Question

A certain wire of length l and radius r has resistance R . if the length of the wire halves the previous value then the radius is doubled, the new resistance will be-
(A) R/4
(B) R/3
(C) 4R
(D) R/8

Answer 1

Hint
Specific resistance is a characteristic of the material being employed and is measured for unit length of material with unit cross section area.If you use a wire if twice the thickness of another, then it should have half the resistance ergo twice the current carrying capacity.

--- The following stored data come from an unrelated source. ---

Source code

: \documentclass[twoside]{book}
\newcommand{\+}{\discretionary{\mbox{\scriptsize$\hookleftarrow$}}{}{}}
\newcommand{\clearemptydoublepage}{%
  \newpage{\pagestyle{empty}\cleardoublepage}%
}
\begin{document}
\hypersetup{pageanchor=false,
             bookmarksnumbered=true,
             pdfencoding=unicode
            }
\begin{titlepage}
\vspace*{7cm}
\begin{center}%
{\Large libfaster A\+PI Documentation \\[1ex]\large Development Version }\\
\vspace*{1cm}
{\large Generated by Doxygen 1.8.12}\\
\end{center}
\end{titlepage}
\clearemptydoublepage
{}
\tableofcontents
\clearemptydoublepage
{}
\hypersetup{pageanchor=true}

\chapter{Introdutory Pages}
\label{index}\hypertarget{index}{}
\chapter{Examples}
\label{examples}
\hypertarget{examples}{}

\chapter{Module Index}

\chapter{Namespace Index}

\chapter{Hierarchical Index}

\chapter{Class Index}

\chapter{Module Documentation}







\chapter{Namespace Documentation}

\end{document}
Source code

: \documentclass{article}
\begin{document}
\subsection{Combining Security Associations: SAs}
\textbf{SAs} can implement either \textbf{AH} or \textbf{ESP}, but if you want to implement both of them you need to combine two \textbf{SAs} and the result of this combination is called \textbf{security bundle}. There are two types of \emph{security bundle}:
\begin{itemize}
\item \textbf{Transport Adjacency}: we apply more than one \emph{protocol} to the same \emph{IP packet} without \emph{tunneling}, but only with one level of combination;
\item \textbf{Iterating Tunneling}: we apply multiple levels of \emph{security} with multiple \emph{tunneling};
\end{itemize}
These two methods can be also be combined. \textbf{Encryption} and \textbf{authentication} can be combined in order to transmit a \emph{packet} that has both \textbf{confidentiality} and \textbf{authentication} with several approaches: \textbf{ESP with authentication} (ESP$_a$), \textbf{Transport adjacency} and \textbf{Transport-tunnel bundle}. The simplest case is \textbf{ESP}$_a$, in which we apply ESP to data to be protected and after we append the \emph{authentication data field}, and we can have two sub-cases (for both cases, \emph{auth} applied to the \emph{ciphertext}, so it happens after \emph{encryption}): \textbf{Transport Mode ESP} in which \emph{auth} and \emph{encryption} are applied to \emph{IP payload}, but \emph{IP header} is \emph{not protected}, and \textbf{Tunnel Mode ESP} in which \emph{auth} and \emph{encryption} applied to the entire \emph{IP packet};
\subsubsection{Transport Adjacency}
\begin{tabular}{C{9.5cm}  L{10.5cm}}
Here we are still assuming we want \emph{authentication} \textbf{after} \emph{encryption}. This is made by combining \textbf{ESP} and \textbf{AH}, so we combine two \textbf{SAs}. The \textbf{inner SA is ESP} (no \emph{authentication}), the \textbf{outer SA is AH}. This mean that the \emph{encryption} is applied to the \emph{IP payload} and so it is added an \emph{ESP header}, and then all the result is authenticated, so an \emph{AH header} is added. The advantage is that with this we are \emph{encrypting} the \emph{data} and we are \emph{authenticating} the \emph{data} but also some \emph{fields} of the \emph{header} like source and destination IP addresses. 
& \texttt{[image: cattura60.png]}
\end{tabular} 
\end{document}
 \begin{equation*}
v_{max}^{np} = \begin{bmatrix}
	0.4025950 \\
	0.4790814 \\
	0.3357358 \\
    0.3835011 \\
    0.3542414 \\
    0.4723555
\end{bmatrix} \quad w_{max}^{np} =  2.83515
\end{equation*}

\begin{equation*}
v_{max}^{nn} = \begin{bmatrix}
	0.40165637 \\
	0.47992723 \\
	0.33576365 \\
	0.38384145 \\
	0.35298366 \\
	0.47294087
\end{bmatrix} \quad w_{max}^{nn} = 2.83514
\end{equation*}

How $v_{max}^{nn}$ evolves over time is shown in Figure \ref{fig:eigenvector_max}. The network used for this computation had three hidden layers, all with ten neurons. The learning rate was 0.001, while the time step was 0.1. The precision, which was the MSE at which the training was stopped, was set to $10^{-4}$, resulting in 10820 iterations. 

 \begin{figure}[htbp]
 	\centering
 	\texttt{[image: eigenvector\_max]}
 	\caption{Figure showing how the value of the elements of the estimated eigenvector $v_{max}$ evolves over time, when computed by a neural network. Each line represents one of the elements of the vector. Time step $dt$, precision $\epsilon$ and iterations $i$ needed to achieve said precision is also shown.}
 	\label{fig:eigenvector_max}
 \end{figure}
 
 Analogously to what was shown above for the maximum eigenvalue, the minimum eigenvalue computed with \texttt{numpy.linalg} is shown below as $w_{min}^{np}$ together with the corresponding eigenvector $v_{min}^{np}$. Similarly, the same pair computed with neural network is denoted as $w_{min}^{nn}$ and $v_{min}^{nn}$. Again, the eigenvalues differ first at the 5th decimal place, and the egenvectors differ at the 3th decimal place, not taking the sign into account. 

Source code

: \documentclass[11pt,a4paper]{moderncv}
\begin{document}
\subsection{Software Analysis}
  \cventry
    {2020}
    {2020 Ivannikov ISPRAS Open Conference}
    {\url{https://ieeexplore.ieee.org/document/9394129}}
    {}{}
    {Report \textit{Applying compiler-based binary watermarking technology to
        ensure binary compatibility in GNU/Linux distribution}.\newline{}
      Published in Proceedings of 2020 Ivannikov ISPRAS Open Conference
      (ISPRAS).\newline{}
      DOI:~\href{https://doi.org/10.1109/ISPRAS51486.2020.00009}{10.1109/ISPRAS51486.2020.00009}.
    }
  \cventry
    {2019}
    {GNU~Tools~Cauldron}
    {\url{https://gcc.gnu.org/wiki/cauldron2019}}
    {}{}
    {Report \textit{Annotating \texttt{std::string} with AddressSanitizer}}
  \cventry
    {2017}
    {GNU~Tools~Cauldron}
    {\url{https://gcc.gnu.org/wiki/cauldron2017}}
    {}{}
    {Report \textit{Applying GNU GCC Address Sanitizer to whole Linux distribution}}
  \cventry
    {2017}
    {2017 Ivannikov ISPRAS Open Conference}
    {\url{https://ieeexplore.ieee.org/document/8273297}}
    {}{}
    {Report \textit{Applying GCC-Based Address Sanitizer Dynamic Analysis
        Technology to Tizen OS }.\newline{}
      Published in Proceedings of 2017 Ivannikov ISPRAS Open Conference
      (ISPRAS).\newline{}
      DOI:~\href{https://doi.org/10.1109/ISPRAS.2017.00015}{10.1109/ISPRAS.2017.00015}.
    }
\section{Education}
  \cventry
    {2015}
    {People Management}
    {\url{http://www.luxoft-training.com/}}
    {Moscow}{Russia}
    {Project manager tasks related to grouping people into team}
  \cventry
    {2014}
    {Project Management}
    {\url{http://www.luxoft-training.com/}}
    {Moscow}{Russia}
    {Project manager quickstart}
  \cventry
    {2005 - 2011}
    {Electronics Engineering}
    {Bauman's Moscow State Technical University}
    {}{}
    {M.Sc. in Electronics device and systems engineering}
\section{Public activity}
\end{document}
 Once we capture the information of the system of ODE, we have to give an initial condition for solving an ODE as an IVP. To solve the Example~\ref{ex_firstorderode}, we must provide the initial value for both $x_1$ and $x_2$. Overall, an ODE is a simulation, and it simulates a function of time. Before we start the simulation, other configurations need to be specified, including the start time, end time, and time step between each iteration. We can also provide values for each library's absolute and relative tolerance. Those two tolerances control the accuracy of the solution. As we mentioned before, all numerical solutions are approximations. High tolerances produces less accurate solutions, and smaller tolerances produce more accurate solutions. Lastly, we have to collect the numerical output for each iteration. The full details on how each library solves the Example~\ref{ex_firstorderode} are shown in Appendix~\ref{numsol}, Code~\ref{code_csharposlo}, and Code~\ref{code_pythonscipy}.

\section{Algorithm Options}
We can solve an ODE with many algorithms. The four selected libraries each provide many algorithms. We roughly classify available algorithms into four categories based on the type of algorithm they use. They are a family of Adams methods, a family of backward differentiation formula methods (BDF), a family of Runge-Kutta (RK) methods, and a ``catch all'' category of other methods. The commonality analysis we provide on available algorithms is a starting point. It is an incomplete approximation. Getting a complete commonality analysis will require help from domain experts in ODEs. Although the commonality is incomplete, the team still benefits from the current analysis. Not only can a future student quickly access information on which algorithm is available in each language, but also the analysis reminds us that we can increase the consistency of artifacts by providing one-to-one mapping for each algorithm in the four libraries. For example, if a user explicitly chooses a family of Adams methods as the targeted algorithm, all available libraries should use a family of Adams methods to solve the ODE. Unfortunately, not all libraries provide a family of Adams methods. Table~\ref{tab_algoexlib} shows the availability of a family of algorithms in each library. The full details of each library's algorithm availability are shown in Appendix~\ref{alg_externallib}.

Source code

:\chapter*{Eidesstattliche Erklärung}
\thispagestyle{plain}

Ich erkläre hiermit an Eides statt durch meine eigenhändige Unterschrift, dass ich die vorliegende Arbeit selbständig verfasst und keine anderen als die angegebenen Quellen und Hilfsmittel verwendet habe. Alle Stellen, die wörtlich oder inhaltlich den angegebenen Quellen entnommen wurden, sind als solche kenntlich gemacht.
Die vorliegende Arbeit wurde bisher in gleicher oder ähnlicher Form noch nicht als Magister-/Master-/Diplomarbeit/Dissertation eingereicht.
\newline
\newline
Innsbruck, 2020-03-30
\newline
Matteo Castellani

Complete step by step answer
As we know,
 $ R = \dfrac{{\rho L}}{A} $ ......(1)
If the wire having the radius is double than the length was remaining unchanged
Let, the previous value of radius is r and now the radius is 2r
So, now the area of the certain wire is $ A' = \pi {(2r)^2} $
So, the resistance will be $ R' = \dfrac{{\rho l}}{{\pi {{(2r)}^2}}} $
So, $ R' = \dfrac{R}{4} $
New resistance is $ \dfrac{R}{4} $ .
Option (A) is correct.

Note
Resistance is directly proportional to the length of the wire, and inversely proportional to the cross sectional area of the wire.Doubling the length will double the resistance, but the wire also must get thinner as it is stretched, because it will contain the same amount of metal in twice the length.